Whoever believed in Florida’s big bang is lying – Colorado’s fall wasn’t even a surprise in the end

Whoever believed in Floridas big bang is lying Colorados

On Sunday, the NHL saw a round that will go down in history.

First, the Boston Bruins, who set the record for wins and points in the regular season, started singing. That is, the Boston Bruins, who went into the opening round match series against Florida, the 17th best in the series, with a 43-point lead from the bottom of the regular season.

And the same Boston who, after a clear 6–2 victory a week ago, led the match series with a 3–1 victory.

No one from the outside really believed in Florida in advance. Anyone who claims otherwise is lying. Nobody believed in Florida even less after the 2-6 loss.

The team themselves believed.

Two away wins against Boston and a rise from a losing position to winning on home ice sealed one of the toughest sensations in the modern NHL. For that, the panther pack deserves a lot of credit, including coaching. It found ways and means to turn a series where it shouldn’t have had any chance.

In the end, this is what the playoffs are all about, i.e. developing the game and the rising curve.

The Panthers have been playing their own playoff games for months, because they already fell behind in the playoff rally in the fall season. It tore the maximum result out of itself in the winter of the heart and strung like a church to the last playoff spot. The start against Boston was difficult, but early Monday morning, Florida was actually the better team on the court in many places.

In addition, its best players were better than their peers.

Especially the one playing a fantastic season in Sunrise Matthew Tkachuk showed a tough class leadership within the series, both in terms of the result and the rest of the game. It was different for Boston, whose lines started to tear at the worst possible time, and it played without its two top centers at the beginning of the series Patrice Bergeron and David Krejci.

For the last three games, Bergeron’s power statistics showed a reading of -6 and by Brad Marchand -4.

Florida’s top players were better, and when even the goaltending game turned in favor of the underdog, Boston’s countdown started. Perhaps the most unusual melting seen was the Boston weasel From Linus Ullmark, who will probably be awarded the NHL Goaltender of the Year later based on the regular season. As the series progressed, the Swede became a mortal, who was sidelined for the seventh game.

Rantanen tore Colorado after him

On Monday, we also saw another giant surprise, which, after everything we saw, on the other hand, could not even be considered that big of a surprise. The expansion team Seattle silenced the reigning champion Colorado in the decisive seventh game with a 2-1 away victory.

Of course, Colorado, which started the series with a 30-point lead, was the big favorite to advance to the next round, but the further the series progressed, the more likely Seattle’s victory began to seem.

And the decisive game on away ice was not a problem: Colorado was the second weakest regular season team in the Western playoffs, and Seattle was the second best away team.

The better team went on from this series.

Colorado’s top was tough, but it never became a team. Mikko Rantanen scored no fewer than seven hits in the match series, but nothing happened behind this.

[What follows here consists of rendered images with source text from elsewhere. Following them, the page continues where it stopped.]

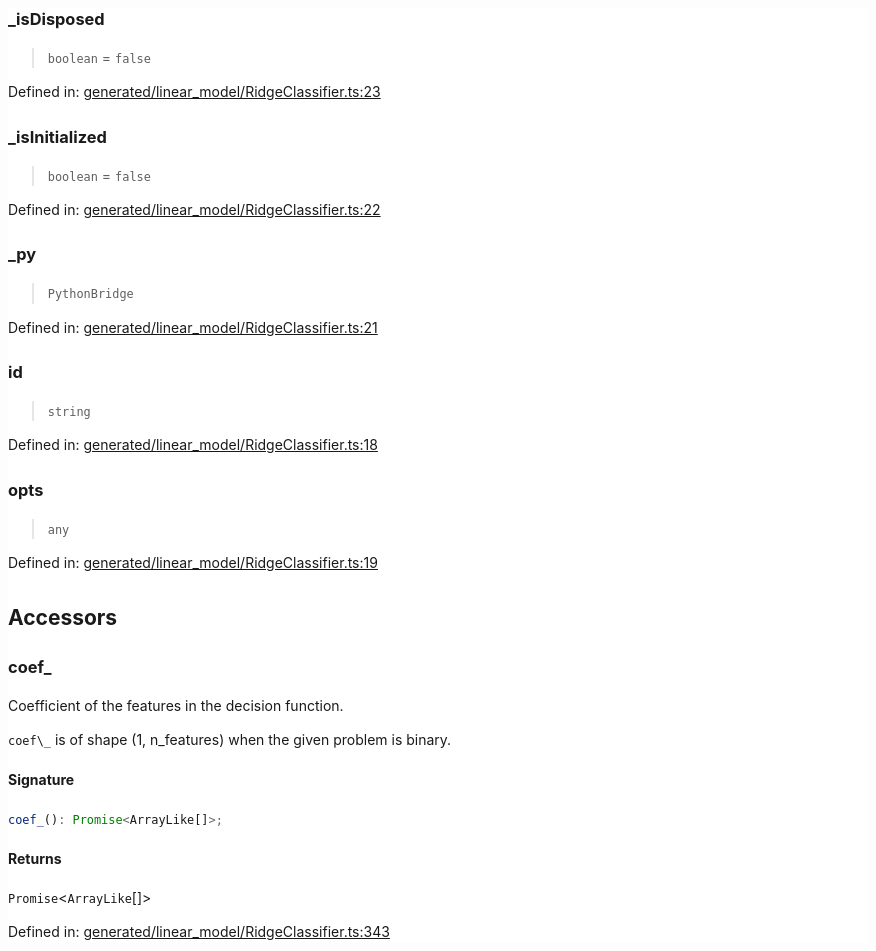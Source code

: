 ### \_isDisposed

> `boolean`  = `false`

Defined in:  [generated/linear\_model/RidgeClassifier.ts:23](https://github.com/transitive-bullshit/scikit-learn-ts/blob/2fdf83f/packages/sklearn/src/generated/linear_model/RidgeClassifier.ts#L23)

### \_isInitialized

> `boolean`  = `false`

Defined in:  [generated/linear\_model/RidgeClassifier.ts:22](https://github.com/transitive-bullshit/scikit-learn-ts/blob/2fdf83f/packages/sklearn/src/generated/linear_model/RidgeClassifier.ts#L22)

### \_py

> `PythonBridge`

Defined in:  [generated/linear\_model/RidgeClassifier.ts:21](https://github.com/transitive-bullshit/scikit-learn-ts/blob/2fdf83f/packages/sklearn/src/generated/linear_model/RidgeClassifier.ts#L21)

### id

> `string`

Defined in:  [generated/linear\_model/RidgeClassifier.ts:18](https://github.com/transitive-bullshit/scikit-learn-ts/blob/2fdf83f/packages/sklearn/src/generated/linear_model/RidgeClassifier.ts#L18)

### opts

> `any`

Defined in:  [generated/linear\_model/RidgeClassifier.ts:19](https://github.com/transitive-bullshit/scikit-learn-ts/blob/2fdf83f/packages/sklearn/src/generated/linear_model/RidgeClassifier.ts#L19)

## Accessors

### coef\_

Coefficient of the features in the decision function.

`coef\_` is of shape (1, n\_features) when the given problem is binary.

#### Signature

```ts
coef_(): Promise<ArrayLike[]>;
```

#### Returns

`Promise`\<`ArrayLike`[]\>

Defined in: [generated/linear\_model/RidgeClassifier.ts:343](https://github.com/transitive-bullshit/scikit-learn-ts/blob/2fdf83f/packages/sklearn/src/generated/linear_model/RidgeClassifier.ts#L343)
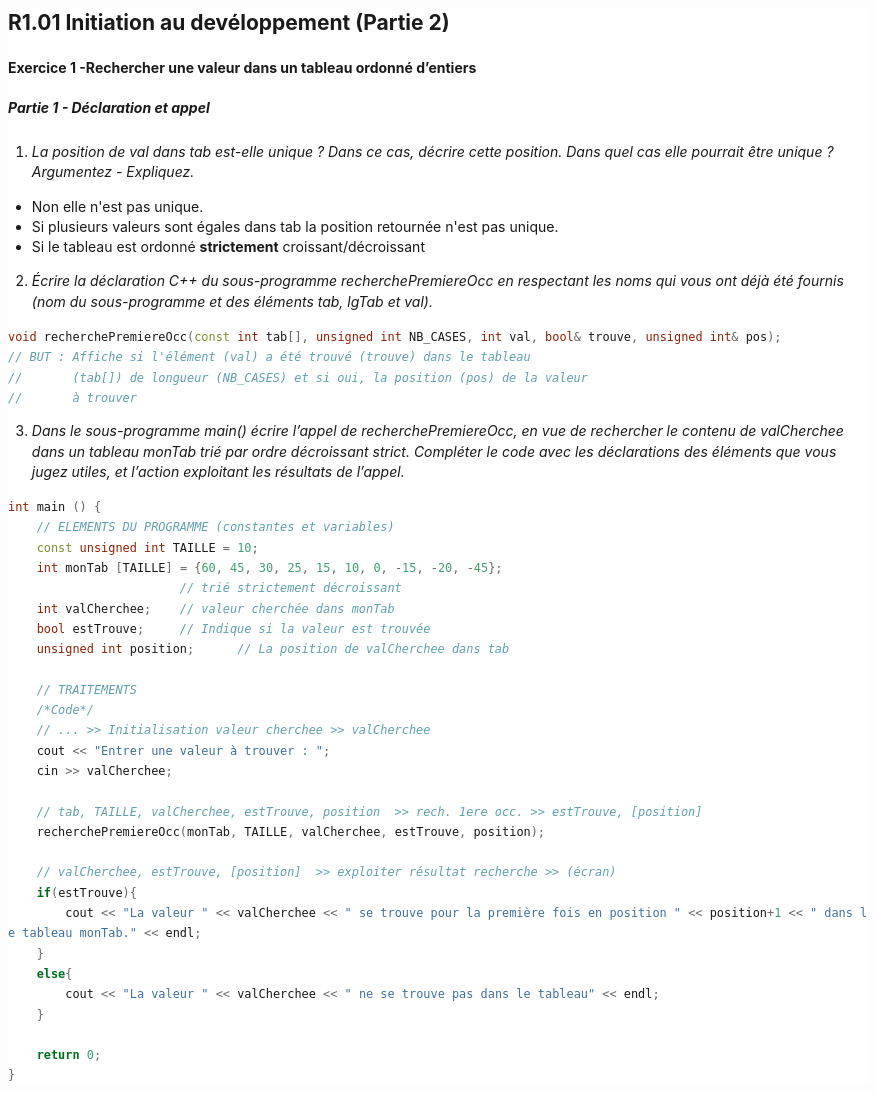 ## R1.01 Initiation au devéloppement (Partie 2)

#### Exercice 1 -Rechercher une valeur dans un tableau ordonné d’entiers

##### Partie 1 - Déclaration et appel

1. *La position de val dans tab est-elle unique ? Dans ce cas, décrire cette position. Dans quel cas elle pourrait être unique ? Argumentez - Expliquez.*
-   Non elle n'est pas unique.
-   Si plusieurs valeurs sont égales dans tab la position retournée n'est pas unique.
-   Si le tableau est ordonné **strictement** croissant/décroissant

2. *Écrire la déclaration  C++ du sous-programme recherchePremiereOcc en respectant les noms qui vous ont déjà été fournis (nom du sous-programme et des éléments tab, lgTab et val).*
```cpp
void recherchePremiereOcc(const int tab[], unsigned int NB_CASES, int val, bool& trouve, unsigned int& pos);
// BUT : Affiche si l'élément (val) a été trouvé (trouve) dans le tableau
//       (tab[]) de longueur (NB_CASES) et si oui, la position (pos) de la valeur
//       à trouver
```
3. *Dans le sous-programme main() écrire l’appel de recherchePremiereOcc, en vue de rechercher le contenu de valCherchee  dans  un  tableau monTab  trié  par  ordre  décroissant  strict.  Compléter  le  code  avec les déclarations des éléments que vous jugez utiles, et l’action exploitant les résultats de l’appel.*
```cpp
int main () {
    // ELEMENTS DU PROGRAMME (constantes et variables)
    const unsigned int TAILLE = 10;
    int monTab [TAILLE] = {60, 45, 30, 25, 15, 10, 0, -15, -20, -45};
                        // trié strictement décroissant
    int valCherchee;    // valeur cherchée dans monTab
    bool estTrouve;     // Indique si la valeur est trouvée
    unsigned int position;      // La position de valCherchee dans tab

    // TRAITEMENTS
    /*Code*/
    // ... >> Initialisation valeur cherchee >> valCherchee
    cout << "Entrer une valeur à trouver : ";
    cin >> valCherchee;

    // tab, TAILLE, valCherchee, estTrouve, position  >> rech. 1ere occ. >> estTrouve, [position]
    recherchePremiereOcc(monTab, TAILLE, valCherchee, estTrouve, position);

    // valCherchee, estTrouve, [position]  >> exploiter résultat recherche >> (écran)
    if(estTrouve){
        cout << "La valeur " << valCherchee << " se trouve pour la première fois en position " << position+1 << " dans le tableau monTab." << endl;
    }
    else{
        cout << "La valeur " << valCherchee << " ne se trouve pas dans le tableau" << endl;
    }

    return 0;
}
```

Colorado has been a one-string team all season, and that’s what it was in the toughest spot on Monday.

If you think about Ranta, Nathan MacKinnon and Artturi from Lehko As Colorado’s number one chain, behind it, the team got two hits from the other attackers in the match series. Colorado’s season fell apart due to injuries and overloading of key players already in the regular season – being eliminated in the opening round was a clear and logical continuation, especially in retrospect.

You don’t succeed in the NHL with one chain.

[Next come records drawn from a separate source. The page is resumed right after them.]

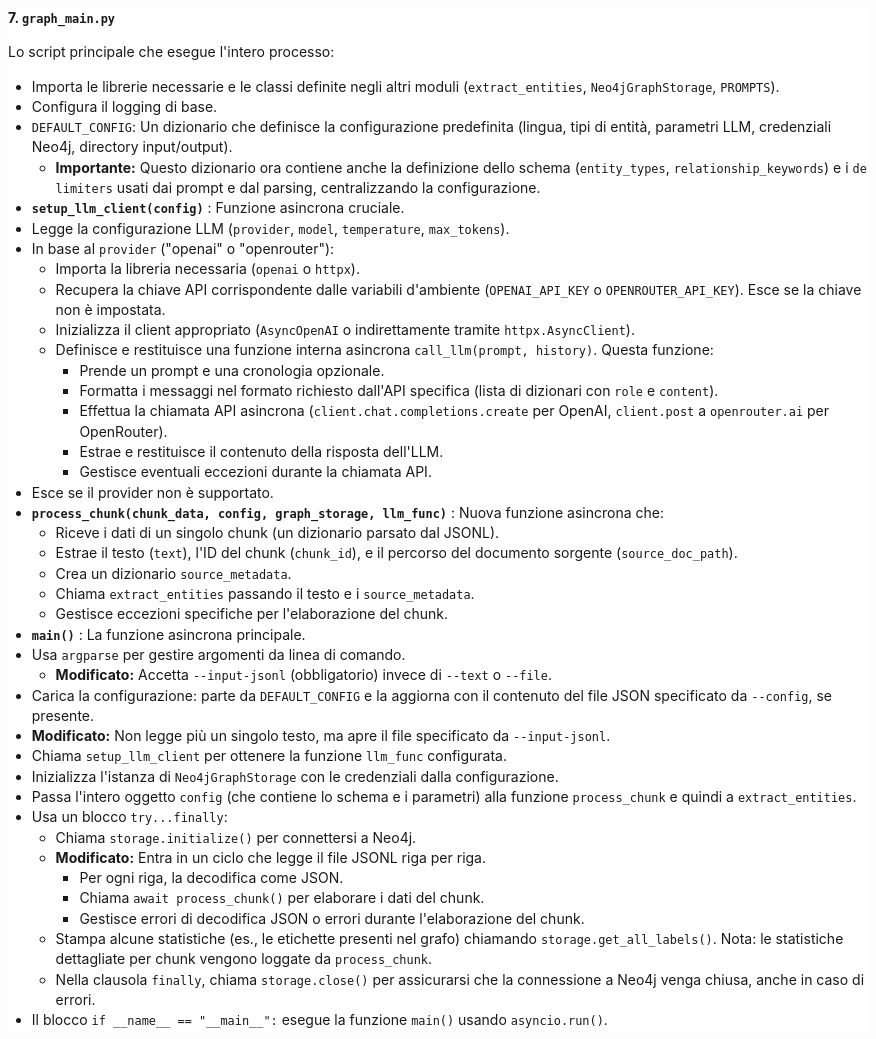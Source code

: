**7. `graph_main.py`**

Lo script principale che esegue l'intero processo:

* Importa le librerie necessarie e le classi definite negli altri moduli (`extract_entities`, `Neo4jGraphStorage`, `PROMPTS`).
* Configura il logging di base.
* `DEFAULT_CONFIG`: Un dizionario che definisce la configurazione predefinita (lingua, tipi di entità, parametri LLM, credenziali Neo4j, directory input/output).
  * **Importante:** Questo dizionario ora contiene anche la definizione dello schema (`entity_types`, `relationship_keywords`) e i `delimiters` usati dai prompt e dal parsing, centralizzando la configurazione.
* **`setup_llm_client(config)`** : Funzione asincrona cruciale.
* Legge la configurazione LLM (`provider`, `model`, `temperature`, `max_tokens`).
* In base al `provider` ("openai" o "openrouter"):
  * Importa la libreria necessaria (`openai` o `httpx`).
  * Recupera la chiave API corrispondente dalle variabili d'ambiente (`OPENAI_API_KEY` o `OPENROUTER_API_KEY`). Esce se la chiave non è impostata.
  * Inizializza il client appropriato (`AsyncOpenAI` o indirettamente tramite `httpx.AsyncClient`).
  * Definisce e restituisce una funzione interna asincrona `call_llm(prompt, history)`. Questa funzione:
    * Prende un prompt e una cronologia opzionale.
    * Formatta i messaggi nel formato richiesto dall'API specifica (lista di dizionari con `role` e `content`).
    * Effettua la chiamata API asincrona (`client.chat.completions.create` per OpenAI, `client.post` a `openrouter.ai` per OpenRouter).
    * Estrae e restituisce il contenuto della risposta dell'LLM.
    * Gestisce eventuali eccezioni durante la chiamata API.
* Esce se il provider non è supportato.
* **`process_chunk(chunk_data, config, graph_storage, llm_func)`** : Nuova funzione asincrona che:
    * Riceve i dati di un singolo chunk (un dizionario parsato dal JSONL).
    * Estrae il testo (`text`), l'ID del chunk (`chunk_id`), e il percorso del documento sorgente (`source_doc_path`).
    * Crea un dizionario `source_metadata`.
    * Chiama `extract_entities` passando il testo e i `source_metadata`.
    * Gestisce eccezioni specifiche per l'elaborazione del chunk.
* **`main()`** : La funzione asincrona principale.
* Usa `argparse` per gestire argomenti da linea di comando.
    * **Modificato:** Accetta `--input-jsonl` (obbligatorio) invece di `--text` o `--file`.
* Carica la configurazione: parte da `DEFAULT_CONFIG` e la aggiorna con il contenuto del file JSON specificato da `--config`, se presente.
* **Modificato:** Non legge più un singolo testo, ma apre il file specificato da `--input-jsonl`.
* Chiama `setup_llm_client` per ottenere la funzione `llm_func` configurata.
* Inizializza l'istanza di `Neo4jGraphStorage` con le credenziali dalla configurazione.
* Passa l'intero oggetto `config` (che contiene lo schema e i parametri) alla funzione `process_chunk` e quindi a `extract_entities`.
* Usa un blocco `try...finally`:
  * Chiama `storage.initialize()` per connettersi a Neo4j.
  * **Modificato:** Entra in un ciclo che legge il file JSONL riga per riga.
      * Per ogni riga, la decodifica come JSON.
      * Chiama `await process_chunk()` per elaborare i dati del chunk.
      * Gestisce errori di decodifica JSON o errori durante l'elaborazione del chunk.
  * Stampa alcune statistiche (es., le etichette presenti nel grafo) chiamando `storage.get_all_labels()`. Nota: le statistiche dettagliate per chunk vengono loggate da `process_chunk`.
  * Nella clausola `finally`, chiama `storage.close()` per assicurarsi che la connessione a Neo4j venga chiusa, anche in caso di errori.
* Il blocco `if __name__ == "__main__":` esegue la funzione `main()` usando `asyncio.run()`.

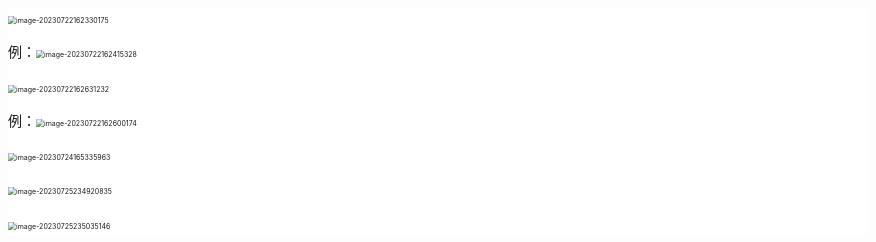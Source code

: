 <img src="https://cdn.jsdelivr.net/gh/Yyyyx0731/blog@img/img/202307250103519.png" alt="image-20230722162330175" style="zoom:50%;" />

​											例：<img src="https://cdn.jsdelivr.net/gh/Yyyyx0731/blog@img/img/202307250103325.png" alt="image-20230722162415328" style="zoom:50%;" />

​		<img src="https://cdn.jsdelivr.net/gh/Yyyyx0731/blog@img/img/202307250103708.png" alt="image-20230722162631232" style="zoom:50%;" />

​					例：<img src="https://cdn.jsdelivr.net/gh/Yyyyx0731/blog@img/img/202307250103196.png" alt="image-20230722162600174" style="zoom:50%;" />



<img src="https://cdn.jsdelivr.net/gh/Yyyyx0731/blog@img/img/202307250107560.png" alt="image-20230724165335963" style="zoom:50%;" />

​		 		<img src="https://cdn.jsdelivr.net/gh/Yyyyx0731/blog@img/img/202307252349916.png" alt="image-20230725234920835" style="zoom:50%;" />

​				  <img src="https://cdn.jsdelivr.net/gh/Yyyyx0731/blog@img/img/202307252353687.png" alt="image-20230725235035146" style="zoom:50%;" />						



















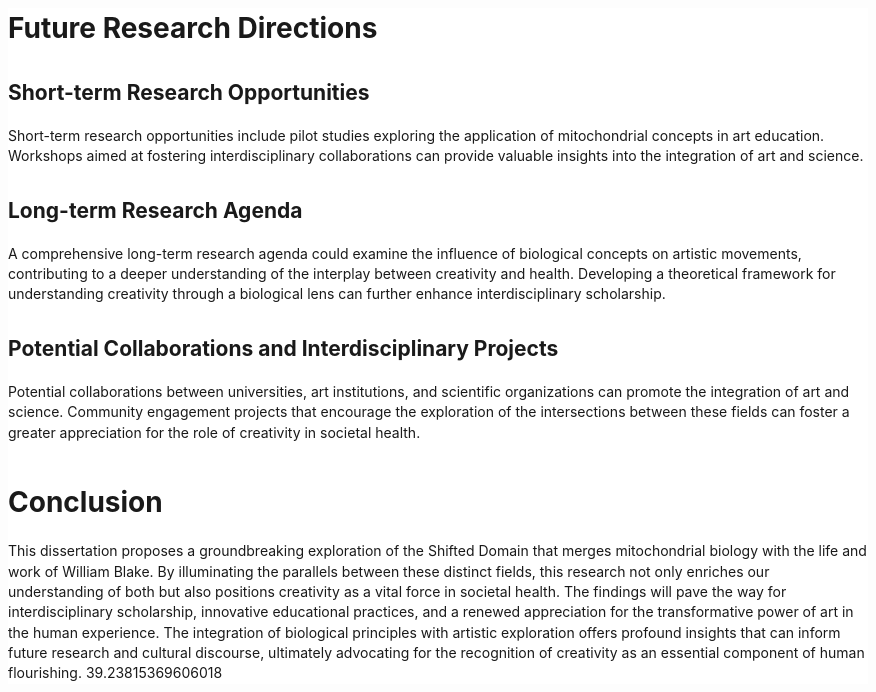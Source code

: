 # Future Research Directions

## Short-term Research Opportunities

Short-term research opportunities include pilot studies exploring the application of mitochondrial concepts in art education. Workshops aimed at fostering interdisciplinary collaborations can provide valuable insights into the integration of art and science.

## Long-term Research Agenda

A comprehensive long-term research agenda could examine the influence of biological concepts on artistic movements, contributing to a deeper understanding of the interplay between creativity and health. Developing a theoretical framework for understanding creativity through a biological lens can further enhance interdisciplinary scholarship.

## Potential Collaborations and Interdisciplinary Projects

Potential collaborations between universities, art institutions, and scientific organizations can promote the integration of art and science. Community engagement projects that encourage the exploration of the intersections between these fields can foster a greater appreciation for the role of creativity in societal health.

# Conclusion

This dissertation proposes a groundbreaking exploration of the Shifted Domain that merges mitochondrial biology with the life and work of William Blake. By illuminating the parallels between these distinct fields, this research not only enriches our understanding of both but also positions creativity as a vital force in societal health. The findings will pave the way for interdisciplinary scholarship, innovative educational practices, and a renewed appreciation for the transformative power of art in the human experience. The integration of biological principles with artistic exploration offers profound insights that can inform future research and cultural discourse, ultimately advocating for the recognition of creativity as an essential component of human flourishing. 39.23815369606018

While Colorado’s goals were distributed among nine players in the series, Seattle’s top spot in the goal exchange is separated by two hits. As many as fifteen different players got their name in their goal statistics. Only Ryan Donato was left without a single power point.

This is how the NHL works

Monday’s results were a perfect indication of the NHL’s greatest strength: the extreme level of competition. Even the status of a really big favorite is not enough in the dollar league of the salary cap era, if the hand starts to shake at all. Margins are non-existent and the condition of the day is at the center of everything, despite the often marginal material differences.

It’s just great that we see this level of scumbags in the NHL. How many of the world’s toughest football leagues can do the same?

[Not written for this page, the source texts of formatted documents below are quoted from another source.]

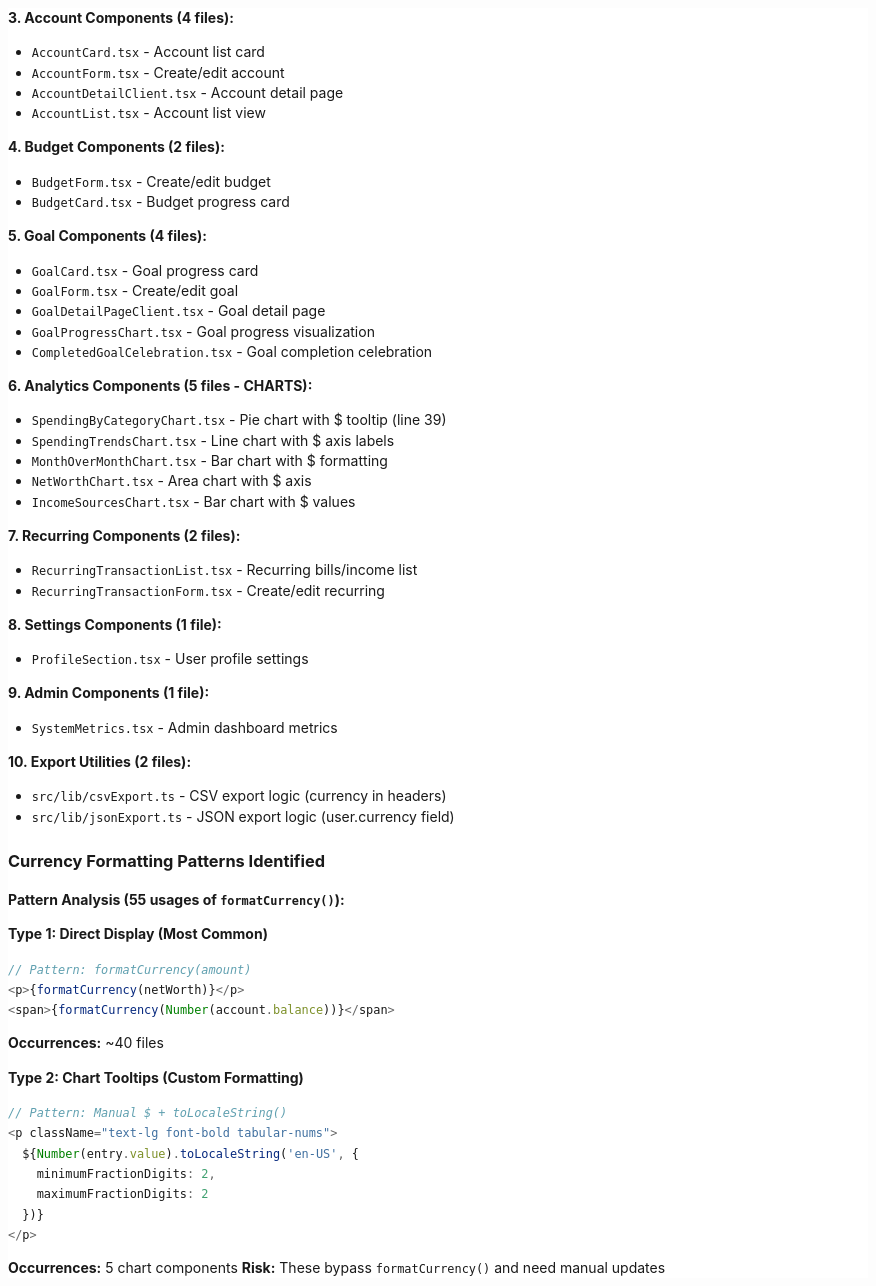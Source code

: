 **3. Account Components (4 files):**
- `AccountCard.tsx` - Account list card
- `AccountForm.tsx` - Create/edit account
- `AccountDetailClient.tsx` - Account detail page
- `AccountList.tsx` - Account list view

**4. Budget Components (2 files):**
- `BudgetForm.tsx` - Create/edit budget
- `BudgetCard.tsx` - Budget progress card

**5. Goal Components (4 files):**
- `GoalCard.tsx` - Goal progress card
- `GoalForm.tsx` - Create/edit goal
- `GoalDetailPageClient.tsx` - Goal detail page
- `GoalProgressChart.tsx` - Goal progress visualization
- `CompletedGoalCelebration.tsx` - Goal completion celebration

**6. Analytics Components (5 files - CHARTS):**
- `SpendingByCategoryChart.tsx` - Pie chart with $ tooltip (line 39)
- `SpendingTrendsChart.tsx` - Line chart with $ axis labels
- `MonthOverMonthChart.tsx` - Bar chart with $ formatting
- `NetWorthChart.tsx` - Area chart with $ axis
- `IncomeSourcesChart.tsx` - Bar chart with $ values

**7. Recurring Components (2 files):**
- `RecurringTransactionList.tsx` - Recurring bills/income list
- `RecurringTransactionForm.tsx` - Create/edit recurring

**8. Settings Components (1 file):**
- `ProfileSection.tsx` - User profile settings

**9. Admin Components (1 file):**
- `SystemMetrics.tsx` - Admin dashboard metrics

**10. Export Utilities (2 files):**
- `src/lib/csvExport.ts` - CSV export logic (currency in headers)
- `src/lib/jsonExport.ts` - JSON export logic (user.currency field)

### Currency Formatting Patterns Identified

**Pattern Analysis (55 usages of `formatCurrency()`):**

**Type 1: Direct Display (Most Common)**
```typescript
// Pattern: formatCurrency(amount)
<p>{formatCurrency(netWorth)}</p>
<span>{formatCurrency(Number(account.balance))}</span>
```
**Occurrences:** ~40 files

**Type 2: Chart Tooltips (Custom Formatting)**
```typescript
// Pattern: Manual $ + toLocaleString()
<p className="text-lg font-bold tabular-nums">
  ${Number(entry.value).toLocaleString('en-US', { 
    minimumFractionDigits: 2, 
    maximumFractionDigits: 2 
  })}
</p>
```
**Occurrences:** 5 chart components
**Risk:** These bypass `formatCurrency()` and need manual updates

Just four years ago Jarmo Kekäläinen led by Columbus sent Tampa Bay, who set a new regular season winning record at the time, into song in the opening round – even in four straight games. So Monday was not about individual exceptions.

Now, with the reigning champion, the regular season winner, and Tampa Bay, who won two championships before Colorado, the race for the spur takes on a whole new character. Of the teams still participating, Carolina won the championship in 2006 and New Jersey in 2003, but otherwise you have to go back to the previous millennium – in Toronto’s case to 1967.

The charge will be high in the future as well.

In the most recent episode of Ika änär, we talked about prison rules and the referee’s line, goalkeepers and the Finns of Dallas. You can find all episodes of Ika änäri in this link.